> _Saved data entries_:
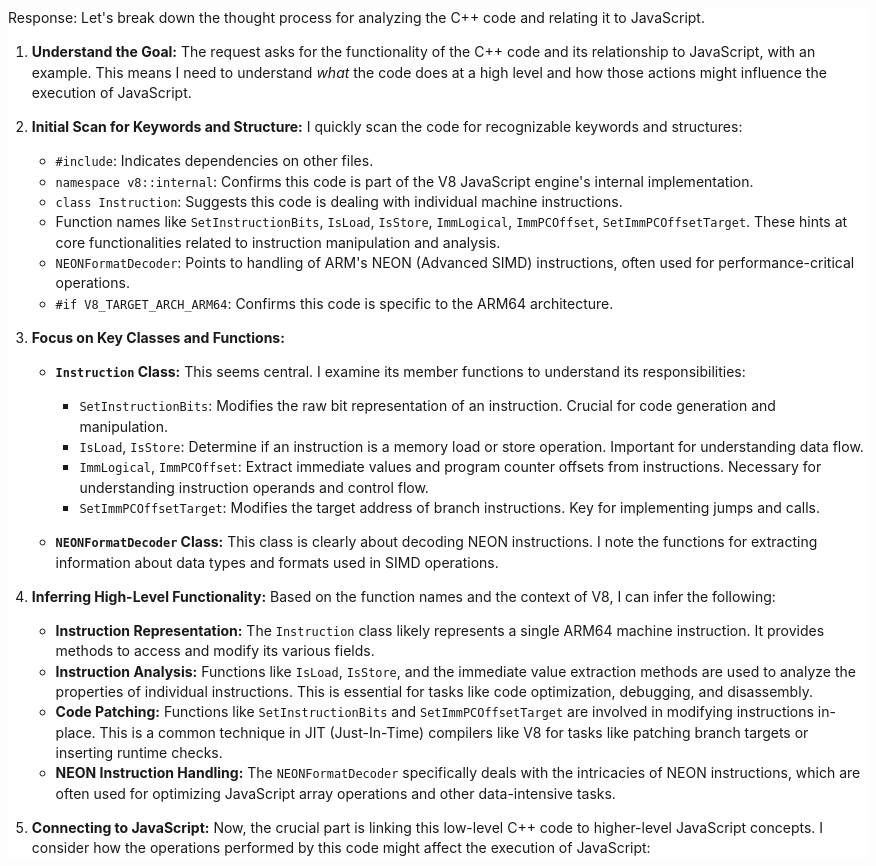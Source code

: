 Response: Let's break down the thought process for analyzing the C++ code and relating it to JavaScript.

1. **Understand the Goal:** The request asks for the functionality of the C++ code and its relationship to JavaScript, with an example. This means I need to understand *what* the code does at a high level and how those actions might influence the execution of JavaScript.

2. **Initial Scan for Keywords and Structure:** I quickly scan the code for recognizable keywords and structures:
    * `#include`: Indicates dependencies on other files.
    * `namespace v8::internal`:  Confirms this code is part of the V8 JavaScript engine's internal implementation.
    * `class Instruction`:  Suggests this code is dealing with individual machine instructions.
    * Function names like `SetInstructionBits`, `IsLoad`, `IsStore`, `ImmLogical`, `ImmPCOffset`, `SetImmPCOffsetTarget`. These hints at core functionalities related to instruction manipulation and analysis.
    * `NEONFormatDecoder`: Points to handling of ARM's NEON (Advanced SIMD) instructions, often used for performance-critical operations.
    * `#if V8_TARGET_ARCH_ARM64`:  Confirms this code is specific to the ARM64 architecture.

3. **Focus on Key Classes and Functions:**

    * **`Instruction` Class:** This seems central. I examine its member functions to understand its responsibilities:
        * `SetInstructionBits`:  Modifies the raw bit representation of an instruction. Crucial for code generation and manipulation.
        * `IsLoad`, `IsStore`: Determine if an instruction is a memory load or store operation. Important for understanding data flow.
        * `ImmLogical`, `ImmPCOffset`: Extract immediate values and program counter offsets from instructions. Necessary for understanding instruction operands and control flow.
        * `SetImmPCOffsetTarget`: Modifies the target address of branch instructions. Key for implementing jumps and calls.

    * **`NEONFormatDecoder` Class:** This class is clearly about decoding NEON instructions. I note the functions for extracting information about data types and formats used in SIMD operations.

4. **Inferring High-Level Functionality:** Based on the function names and the context of V8, I can infer the following:

    * **Instruction Representation:** The `Instruction` class likely represents a single ARM64 machine instruction. It provides methods to access and modify its various fields.
    * **Instruction Analysis:** Functions like `IsLoad`, `IsStore`, and the immediate value extraction methods are used to analyze the properties of individual instructions. This is essential for tasks like code optimization, debugging, and disassembly.
    * **Code Patching:**  Functions like `SetInstructionBits` and `SetImmPCOffsetTarget` are involved in modifying instructions in-place. This is a common technique in JIT (Just-In-Time) compilers like V8 for tasks like patching branch targets or inserting runtime checks.
    * **NEON Instruction Handling:** The `NEONFormatDecoder` specifically deals with the intricacies of NEON instructions, which are often used for optimizing JavaScript array operations and other data-intensive tasks.

5. **Connecting to JavaScript:** Now, the crucial part is linking this low-level C++ code to higher-level JavaScript concepts. I consider how the operations performed by this code might affect the execution of JavaScript:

> _ACTION ITEM_: From the entries above, print the lines beginning at the one with "on other files." and stopping after the one with "3. **Focus on Key Classes and Functions:**", exactly as written and with nothing else.

> _EXERCISE RESULT_:
    * `#include`: Indicates dependencies on other files.
    * `namespace v8::internal`:  Confirms this code is part of the V8 JavaScript engine's internal implementation.
    * `class Instruction`:  Suggests this code is dealing with individual machine instructions.
    * Function names like `SetInstructionBits`, `IsLoad`, `IsStore`, `ImmLogical`, `ImmPCOffset`, `SetImmPCOffsetTarget`. These hints at core functionalities related to instruction manipulation and analysis.
    * `NEONFormatDecoder`: Points to handling of ARM's NEON (Advanced SIMD) instructions, often used for performance-critical operations.
    * `#if V8_TARGET_ARCH_ARM64`:  Confirms this code is specific to the ARM64 architecture.

3. **Focus on Key Classes and Functions:**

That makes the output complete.